» **Action item**: Quote the entries below from the line with "Single contractions contribute" through the line with "It is now useful", both ends included, and only those lines.

(Source material)

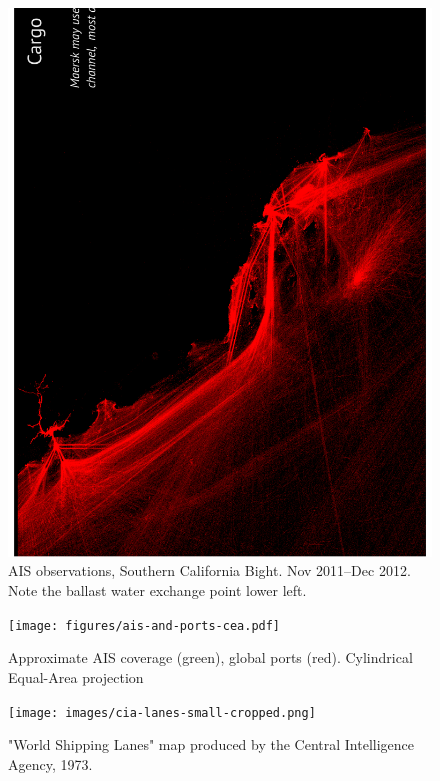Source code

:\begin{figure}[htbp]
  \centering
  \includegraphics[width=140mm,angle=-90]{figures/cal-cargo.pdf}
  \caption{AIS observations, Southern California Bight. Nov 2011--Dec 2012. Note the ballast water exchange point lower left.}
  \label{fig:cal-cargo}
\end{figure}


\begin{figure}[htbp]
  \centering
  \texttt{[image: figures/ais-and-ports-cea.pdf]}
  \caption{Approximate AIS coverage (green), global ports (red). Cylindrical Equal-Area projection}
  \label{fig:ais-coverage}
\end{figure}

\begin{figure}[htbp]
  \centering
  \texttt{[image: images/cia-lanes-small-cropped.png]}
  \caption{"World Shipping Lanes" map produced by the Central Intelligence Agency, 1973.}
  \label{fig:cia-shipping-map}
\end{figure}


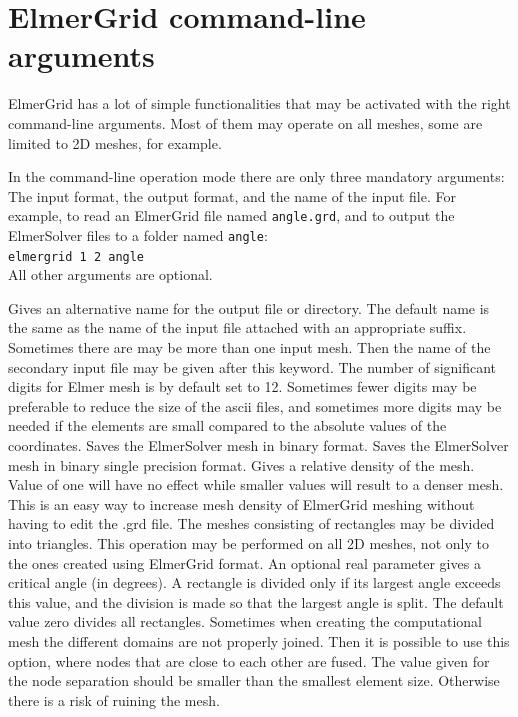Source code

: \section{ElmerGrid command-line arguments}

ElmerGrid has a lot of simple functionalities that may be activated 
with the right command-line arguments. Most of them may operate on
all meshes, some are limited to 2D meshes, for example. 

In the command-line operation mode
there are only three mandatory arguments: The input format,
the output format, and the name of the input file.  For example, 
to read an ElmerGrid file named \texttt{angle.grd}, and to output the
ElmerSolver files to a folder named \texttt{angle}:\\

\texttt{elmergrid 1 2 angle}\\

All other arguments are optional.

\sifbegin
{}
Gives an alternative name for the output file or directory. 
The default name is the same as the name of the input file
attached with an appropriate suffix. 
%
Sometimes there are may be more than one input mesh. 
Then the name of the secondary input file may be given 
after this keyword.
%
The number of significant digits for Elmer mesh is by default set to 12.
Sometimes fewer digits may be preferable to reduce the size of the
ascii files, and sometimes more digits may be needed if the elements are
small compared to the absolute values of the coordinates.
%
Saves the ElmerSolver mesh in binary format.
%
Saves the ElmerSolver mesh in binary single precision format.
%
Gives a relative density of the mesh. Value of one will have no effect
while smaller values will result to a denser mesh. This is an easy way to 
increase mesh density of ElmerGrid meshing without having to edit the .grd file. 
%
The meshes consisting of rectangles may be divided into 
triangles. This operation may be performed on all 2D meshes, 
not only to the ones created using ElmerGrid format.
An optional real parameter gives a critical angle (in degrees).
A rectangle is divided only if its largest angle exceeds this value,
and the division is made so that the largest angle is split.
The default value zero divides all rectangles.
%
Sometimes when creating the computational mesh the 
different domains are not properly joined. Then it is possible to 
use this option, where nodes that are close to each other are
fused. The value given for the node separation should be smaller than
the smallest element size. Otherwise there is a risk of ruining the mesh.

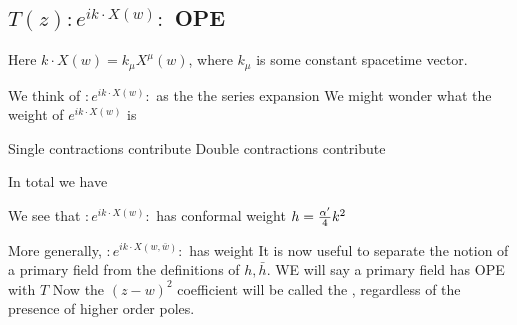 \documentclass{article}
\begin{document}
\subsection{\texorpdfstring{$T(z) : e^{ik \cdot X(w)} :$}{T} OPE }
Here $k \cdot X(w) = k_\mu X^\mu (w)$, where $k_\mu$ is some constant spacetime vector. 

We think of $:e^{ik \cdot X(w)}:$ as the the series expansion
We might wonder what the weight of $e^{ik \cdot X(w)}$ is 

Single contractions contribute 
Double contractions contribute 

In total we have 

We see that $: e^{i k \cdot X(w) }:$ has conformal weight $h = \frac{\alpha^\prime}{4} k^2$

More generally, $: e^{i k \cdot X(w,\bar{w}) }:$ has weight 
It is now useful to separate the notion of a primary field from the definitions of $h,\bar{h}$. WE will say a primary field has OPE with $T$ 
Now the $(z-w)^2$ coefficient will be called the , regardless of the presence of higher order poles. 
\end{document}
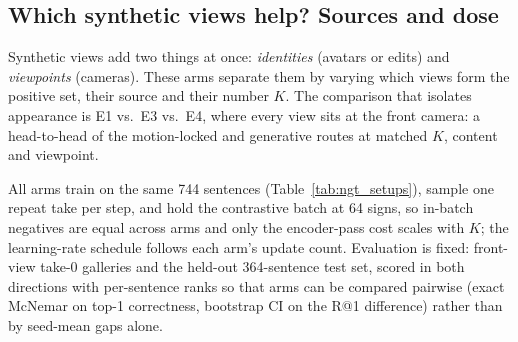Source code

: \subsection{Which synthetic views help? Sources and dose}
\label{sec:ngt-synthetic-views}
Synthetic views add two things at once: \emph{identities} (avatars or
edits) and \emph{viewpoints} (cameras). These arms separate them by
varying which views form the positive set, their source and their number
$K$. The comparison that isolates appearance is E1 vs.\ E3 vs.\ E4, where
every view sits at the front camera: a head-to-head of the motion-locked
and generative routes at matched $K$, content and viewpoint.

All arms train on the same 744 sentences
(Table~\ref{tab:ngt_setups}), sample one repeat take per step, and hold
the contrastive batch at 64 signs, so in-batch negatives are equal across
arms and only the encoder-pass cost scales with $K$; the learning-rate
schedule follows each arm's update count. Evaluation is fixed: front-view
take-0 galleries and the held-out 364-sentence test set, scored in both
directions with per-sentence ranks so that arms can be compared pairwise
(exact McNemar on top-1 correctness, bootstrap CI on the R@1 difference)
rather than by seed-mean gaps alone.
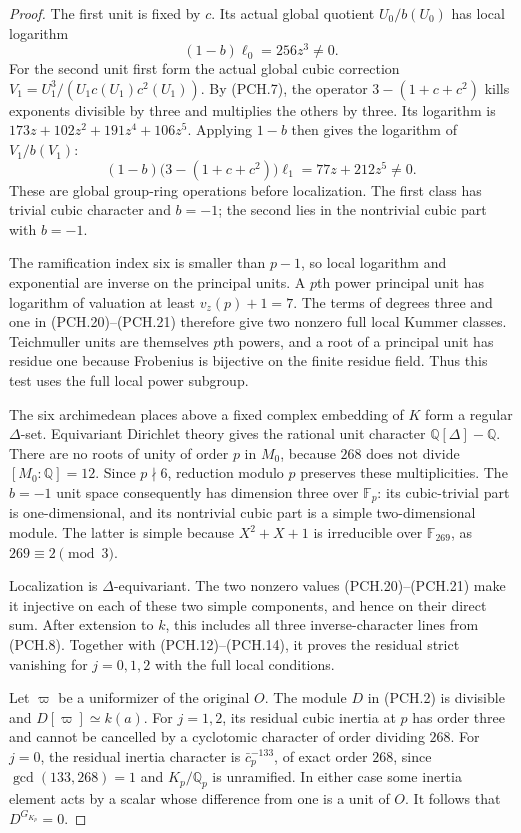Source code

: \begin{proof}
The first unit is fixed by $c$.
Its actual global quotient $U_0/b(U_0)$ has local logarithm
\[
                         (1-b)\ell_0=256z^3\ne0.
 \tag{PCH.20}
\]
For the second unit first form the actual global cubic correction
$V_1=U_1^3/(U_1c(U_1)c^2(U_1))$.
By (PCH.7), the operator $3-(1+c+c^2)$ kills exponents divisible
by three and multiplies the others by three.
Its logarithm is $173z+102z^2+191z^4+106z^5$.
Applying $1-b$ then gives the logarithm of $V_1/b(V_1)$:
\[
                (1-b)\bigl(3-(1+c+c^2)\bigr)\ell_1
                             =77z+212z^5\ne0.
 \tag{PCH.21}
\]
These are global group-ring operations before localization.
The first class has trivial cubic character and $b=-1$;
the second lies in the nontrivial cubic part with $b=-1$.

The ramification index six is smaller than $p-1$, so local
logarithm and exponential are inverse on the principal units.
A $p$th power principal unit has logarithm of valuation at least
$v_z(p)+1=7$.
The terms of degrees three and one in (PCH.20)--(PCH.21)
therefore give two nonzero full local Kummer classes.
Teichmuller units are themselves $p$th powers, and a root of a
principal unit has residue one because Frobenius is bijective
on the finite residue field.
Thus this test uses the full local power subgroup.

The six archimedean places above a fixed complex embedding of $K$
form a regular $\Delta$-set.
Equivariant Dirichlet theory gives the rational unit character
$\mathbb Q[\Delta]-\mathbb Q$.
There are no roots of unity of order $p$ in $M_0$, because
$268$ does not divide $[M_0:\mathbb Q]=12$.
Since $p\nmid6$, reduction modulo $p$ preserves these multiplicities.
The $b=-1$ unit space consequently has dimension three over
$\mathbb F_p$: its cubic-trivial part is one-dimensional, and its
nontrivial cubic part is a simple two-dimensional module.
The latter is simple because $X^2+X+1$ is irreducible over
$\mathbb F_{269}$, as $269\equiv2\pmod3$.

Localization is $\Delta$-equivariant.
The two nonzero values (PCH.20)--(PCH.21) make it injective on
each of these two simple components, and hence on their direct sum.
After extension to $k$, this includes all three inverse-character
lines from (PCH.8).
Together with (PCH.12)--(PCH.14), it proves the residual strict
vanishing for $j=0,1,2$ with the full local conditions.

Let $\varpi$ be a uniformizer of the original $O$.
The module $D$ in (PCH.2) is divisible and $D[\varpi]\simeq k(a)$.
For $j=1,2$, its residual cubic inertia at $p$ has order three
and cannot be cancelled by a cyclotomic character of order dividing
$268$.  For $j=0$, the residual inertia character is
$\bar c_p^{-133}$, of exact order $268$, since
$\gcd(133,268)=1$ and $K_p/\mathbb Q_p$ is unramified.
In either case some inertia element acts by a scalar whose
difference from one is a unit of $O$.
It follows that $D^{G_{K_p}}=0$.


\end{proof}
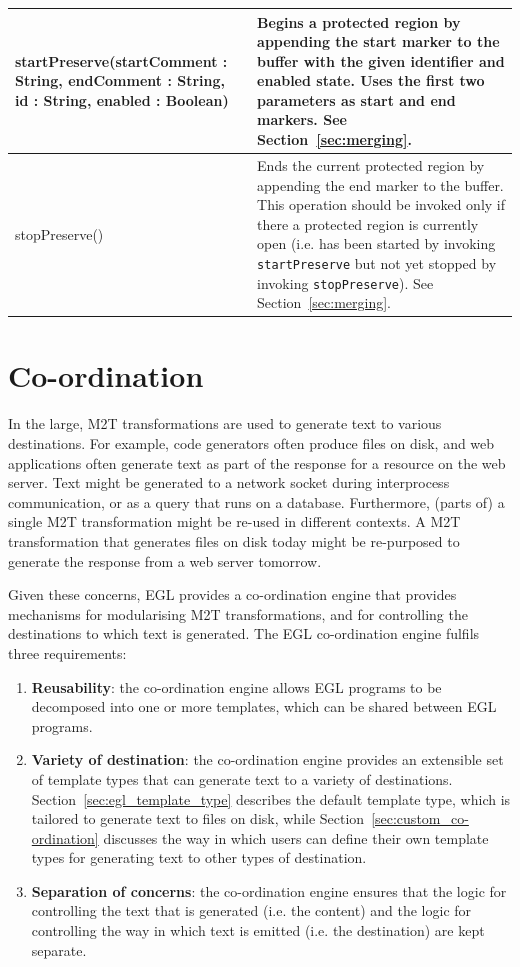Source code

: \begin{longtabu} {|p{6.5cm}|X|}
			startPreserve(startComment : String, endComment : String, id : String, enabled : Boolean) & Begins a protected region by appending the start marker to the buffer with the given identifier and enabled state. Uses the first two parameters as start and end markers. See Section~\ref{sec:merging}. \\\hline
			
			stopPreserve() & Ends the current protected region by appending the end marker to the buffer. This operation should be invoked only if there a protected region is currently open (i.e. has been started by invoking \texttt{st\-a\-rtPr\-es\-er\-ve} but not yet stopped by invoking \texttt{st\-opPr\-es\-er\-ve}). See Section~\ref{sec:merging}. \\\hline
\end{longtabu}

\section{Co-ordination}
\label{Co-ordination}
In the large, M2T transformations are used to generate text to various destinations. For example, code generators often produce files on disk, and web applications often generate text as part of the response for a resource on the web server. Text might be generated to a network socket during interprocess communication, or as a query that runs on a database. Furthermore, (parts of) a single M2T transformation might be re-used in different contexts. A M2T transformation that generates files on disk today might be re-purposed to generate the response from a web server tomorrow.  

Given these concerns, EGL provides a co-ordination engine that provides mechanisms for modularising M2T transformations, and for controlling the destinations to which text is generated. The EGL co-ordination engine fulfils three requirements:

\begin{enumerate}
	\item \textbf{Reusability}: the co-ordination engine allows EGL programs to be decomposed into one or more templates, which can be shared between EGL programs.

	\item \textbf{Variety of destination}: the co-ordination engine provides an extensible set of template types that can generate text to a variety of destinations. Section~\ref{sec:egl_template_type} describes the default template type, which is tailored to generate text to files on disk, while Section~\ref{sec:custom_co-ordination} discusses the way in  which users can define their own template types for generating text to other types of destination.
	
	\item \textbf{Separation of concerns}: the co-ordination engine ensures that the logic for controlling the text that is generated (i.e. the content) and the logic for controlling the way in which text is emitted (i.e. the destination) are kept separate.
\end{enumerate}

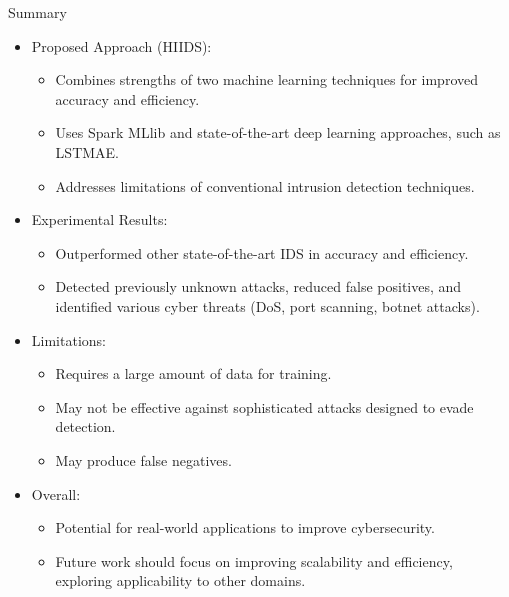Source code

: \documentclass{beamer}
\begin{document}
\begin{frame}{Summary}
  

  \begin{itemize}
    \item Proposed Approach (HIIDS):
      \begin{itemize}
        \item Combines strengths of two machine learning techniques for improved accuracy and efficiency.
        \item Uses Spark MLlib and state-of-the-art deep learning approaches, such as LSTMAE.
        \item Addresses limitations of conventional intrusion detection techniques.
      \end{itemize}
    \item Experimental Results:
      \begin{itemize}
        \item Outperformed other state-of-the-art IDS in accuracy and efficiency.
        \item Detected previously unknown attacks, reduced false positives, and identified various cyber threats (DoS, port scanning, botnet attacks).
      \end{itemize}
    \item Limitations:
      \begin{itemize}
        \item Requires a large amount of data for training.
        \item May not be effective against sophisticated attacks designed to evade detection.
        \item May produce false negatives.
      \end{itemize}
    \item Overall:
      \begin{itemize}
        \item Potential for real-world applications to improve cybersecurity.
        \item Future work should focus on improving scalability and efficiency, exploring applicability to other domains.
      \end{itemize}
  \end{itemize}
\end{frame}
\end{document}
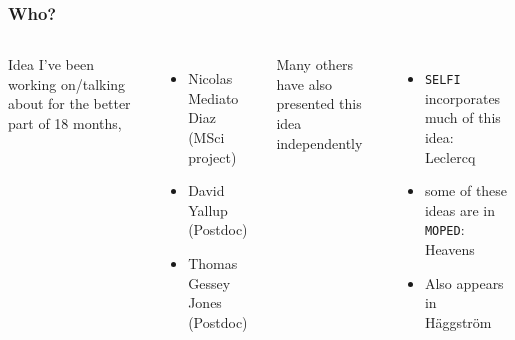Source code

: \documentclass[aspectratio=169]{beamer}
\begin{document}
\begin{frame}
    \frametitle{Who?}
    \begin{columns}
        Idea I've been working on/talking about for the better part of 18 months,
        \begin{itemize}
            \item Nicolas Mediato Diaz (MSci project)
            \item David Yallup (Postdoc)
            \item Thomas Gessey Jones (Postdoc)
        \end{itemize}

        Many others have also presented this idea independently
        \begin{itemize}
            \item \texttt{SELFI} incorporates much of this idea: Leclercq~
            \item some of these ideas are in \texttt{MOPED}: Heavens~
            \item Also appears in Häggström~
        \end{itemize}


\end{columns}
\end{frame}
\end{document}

(End Source material)

» **Response for this exercise**:
Single contractions contribute 
Double contractions contribute 

In total we have 

We see that $: e^{i k \cdot X(w) }:$ has conformal weight $h = \frac{\alpha^\prime}{4} k^2$

More generally, $: e^{i k \cdot X(w,\bar{w}) }:$ has weight 
It is now useful to separate the notion of a primary field from the definitions of $h,\bar{h}$. WE will say a primary field has OPE with $T$ 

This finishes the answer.